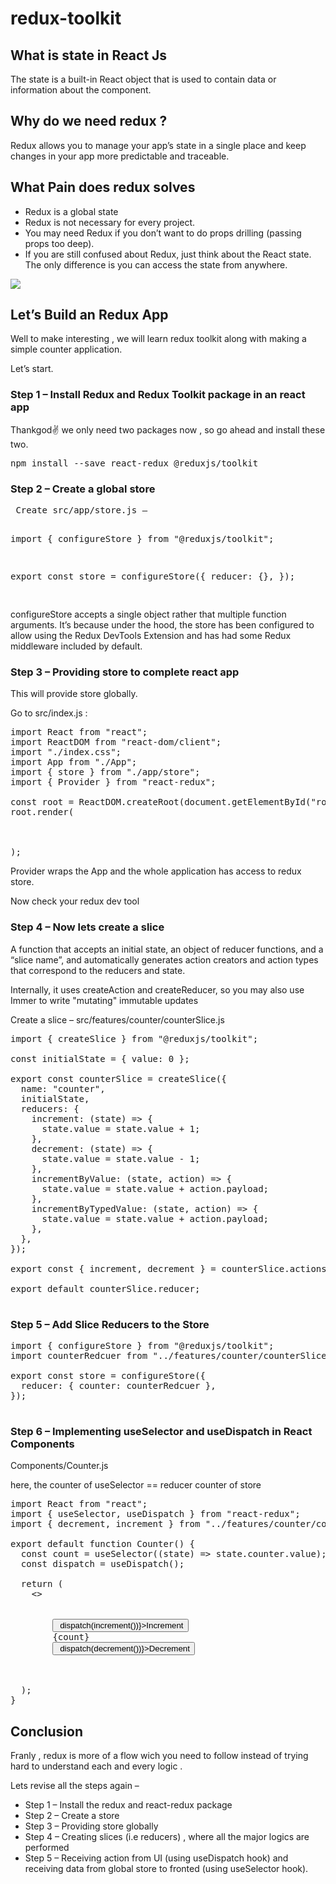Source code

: # redux-toolkit

<h2>What is state in React Js</h2>
The state is a built-in React object that is used to contain data or information about the component.

<h2>Why do we need redux ?</h2>
Redux allows you to manage your app’s state in a single place and keep changes in your app more predictable and traceable.

<h2></h2>
<h2>What Pain does redux solves</h2>
<ul>
  <li>Redux is a global state</li>
  <li>Redux is not necessary for every project.</li>
  <li>You may need Redux if you don’t want to do props drilling (passing props too deep).</li>
  <li>If you are still confused about Redux, just think about the React state. The only difference is you can access the state from anywhere.</li>
</ul>
<img src='https://whataboutcoding.com/wp-content/uploads/2022/12/REDUX-TOOLKIT-DIAGRAM-HIMANSHU-SHEKHAR-1024x641.png'/>


<h2>Let’s Build an Redux App</h2>
Well to make interesting , we will learn redux toolkit along with making a simple counter application.

Let’s start.

<h3>Step 1 – Install Redux and Redux Toolkit package in an react app</h3>
Thankgod✌️ we only need two packages now , so go ahead and install these two.
<pre>
npm install --save react-redux @reduxjs/toolkit
</pre>


<h3>Step 2 – Create a global store</h3>
<pre>
 Create src/app/store.js –

import { configureStore } from "@reduxjs/toolkit";

export const store = configureStore({
  reducer: {},
});

</pre>

configureStore accepts a single object rather that multiple function arguments. It’s because under the hood, the store has been configured to allow using the Redux DevTools Extension and has had some Redux middleware included by default.


<h3>Step 3 – Providing store to complete react app</h3>

This will provide store globally.

Go to src/index.js :

<pre>
import React from "react";
import ReactDOM from "react-dom/client";
import "./index.css";
import App from "./App";
import { store } from "./app/store";
import { Provider } from "react-redux";

const root = ReactDOM.createRoot(document.getElementById("root"));
root.render(
  <Provider store={store}>
    <App />
  </Provider>
);
</pre>
Provider wraps the App and the whole application has access to redux store.

Now check your redux dev tool


<h3>Step 4 – Now lets create a slice</h3>
A function that accepts an initial state, an object of reducer functions, and a “slice name”, and automatically generates action creators and action types that correspond to the reducers and state.

Internally, it uses createAction and createReducer, so you may also use Immer to write "mutating" immutable updates

Create a slice – src/features/counter/counterSlice.js

<pre>
import { createSlice } from "@reduxjs/toolkit";

const initialState = { value: 0 };

export const counterSlice = createSlice({
  name: "counter",
  initialState,
  reducers: {
    increment: (state) => {
      state.value = state.value + 1;
    },
    decrement: (state) => {
      state.value = state.value - 1;
    },
    incrementByValue: (state, action) => {
      state.value = state.value + action.payload;
    },
    incrementByTypedValue: (state, action) => {
      state.value = state.value + action.payload;
    },
  },
});

export const { increment, decrement } = counterSlice.actions;

export default counterSlice.reducer;

</pre>


<h3>Step 5 – Add Slice Reducers to the Store</h3>

<pre>
import { configureStore } from "@reduxjs/toolkit";
import counterRedcuer from "../features/counter/counterSlice";

export const store = configureStore({
  reducer: { counter: counterRedcuer },
});

</pre>

<h3>Step 6 – Implementing useSelector and useDispatch in React Components</h3>
Components/Counter.js

here, the counter of useSelector == reducer counter of store
<pre>
import React from "react";
import { useSelector, useDispatch } from "react-redux";
import { decrement, increment } from "../features/counter/counterSlice";

export default function Counter() {
  const count = useSelector((state) => state.counter.value);
  const dispatch = useDispatch();

  return (
    <>
      <div
        style={{
          display: "flex",
          flexDirection: "column",
          justifyContent: "center",
          width: "40%",
          alignItems: "center",
        }}
      >
        <button onClick={() => dispatch(increment())}>Increment</button>
        <span>{count}</span>
        <button onClick={() => dispatch(decrement())}>Decrement</button>
      </div>
    </>
  );
}
</pre>


<h2>Conclusion</h2>
Franly , redux is more of a flow wich you need to follow instead of trying hard to understand each and every logic .

Lets revise all the steps again –
<ul>
<li>Step 1 – Install the redux and react-redux package</li>
<li>Step 2 – Create a store</li>
<li>Step 3 – Providing store globally</li>
<li>Step 4 – Creating slices (i.e reducers) , where all the major logics are performed</li>
<li>Step 5 – Receiving action from UI (using useDispatch hook) and receiving data from global store to fronted (using useSelector hook).</li>
 </ul>




















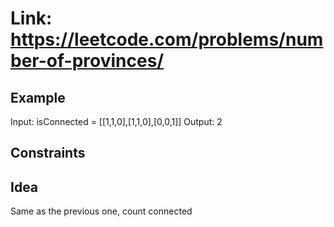 # Link: <https://leetcode.com/problems/number-of-provinces/>

## Example

Input: isConnected = [[1,1,0],[1,1,0],[0,0,1]]
Output: 2

## Constraints

## Idea

Same as the previous one, count connected

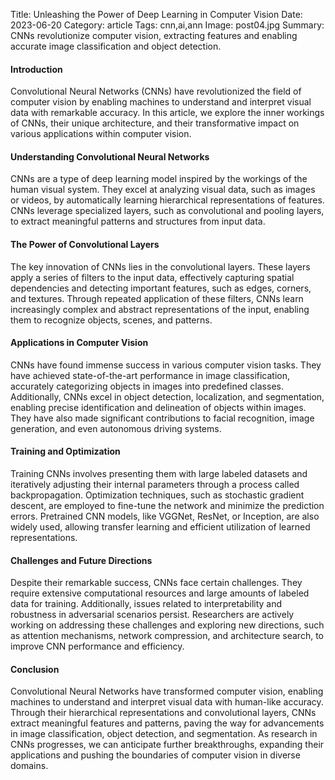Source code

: Title: Unleashing the Power of Deep Learning in Computer Vision
Date: 2023-06-20
Category: article
Tags: cnn,ai,ann
Image: post04.jpg
Summary: CNNs revolutionize computer vision, extracting features and enabling accurate image classification and object detection.

#### Introduction
Convolutional Neural Networks (CNNs) have revolutionized the field of computer vision by enabling machines to understand and interpret visual data with remarkable accuracy. In this article, we explore the inner workings of CNNs, their unique architecture, and their transformative impact on various applications within computer vision.

#### Understanding Convolutional Neural Networks
CNNs are a type of deep learning model inspired by the workings of the human visual system. They excel at analyzing visual data, such as images or videos, by automatically learning hierarchical representations of features. CNNs leverage specialized layers, such as convolutional and pooling layers, to extract meaningful patterns and structures from input data.

#### The Power of Convolutional Layers
The key innovation of CNNs lies in the convolutional layers. These layers apply a series of filters to the input data, effectively capturing spatial dependencies and detecting important features, such as edges, corners, and textures. Through repeated application of these filters, CNNs learn increasingly complex and abstract representations of the input, enabling them to recognize objects, scenes, and patterns.

#### Applications in Computer Vision
CNNs have found immense success in various computer vision tasks. They have achieved state-of-the-art performance in image classification, accurately categorizing objects in images into predefined classes. Additionally, CNNs excel in object detection, localization, and segmentation, enabling precise identification and delineation of objects within images. They have also made significant contributions to facial recognition, image generation, and even autonomous driving systems.

#### Training and Optimization
Training CNNs involves presenting them with large labeled datasets and iteratively adjusting their internal parameters through a process called backpropagation. Optimization techniques, such as stochastic gradient descent, are employed to fine-tune the network and minimize the prediction errors. Pretrained CNN models, like VGGNet, ResNet, or Inception, are also widely used, allowing transfer learning and efficient utilization of learned representations.

#### Challenges and Future Directions
Despite their remarkable success, CNNs face certain challenges. They require extensive computational resources and large amounts of labeled data for training. Additionally, issues related to interpretability and robustness in adversarial scenarios persist. Researchers are actively working on addressing these challenges and exploring new directions, such as attention mechanisms, network compression, and architecture search, to improve CNN performance and efficiency.

#### Conclusion
Convolutional Neural Networks have transformed computer vision, enabling machines to understand and interpret visual data with human-like accuracy. Through their hierarchical representations and convolutional layers, CNNs extract meaningful features and patterns, paving the way for advancements in image classification, object detection, and segmentation. As research in CNNs progresses, we can anticipate further breakthroughs, expanding their applications and pushing the boundaries of computer vision in diverse domains.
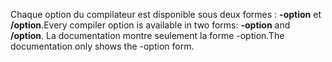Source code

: 
<span data-ttu-id="365c9-101">Chaque option du compilateur est disponible sous deux formes : **-option** et **/option**.</span><span class="sxs-lookup"><span data-stu-id="365c9-101">Every compiler option is available in two forms: **-option** and **/option**.</span></span> <span data-ttu-id="365c9-102">La documentation montre seulement la forme -option.</span><span class="sxs-lookup"><span data-stu-id="365c9-102">The documentation only shows the -option form.</span></span> 
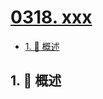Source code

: # [0318. xxx](https://github.com/Tdahuyou/TNotes.leetcode/tree/main/notes/0318.%20xxx)

<!-- region:toc -->

- [1. 📝 概述](#1--概述)

<!-- endregion:toc -->

## 1. 📝 概述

==============================

» PROMPT
Please count the lines of the material above that contain "performance", and give only the number.

» ANSWER TO THIS TASK
2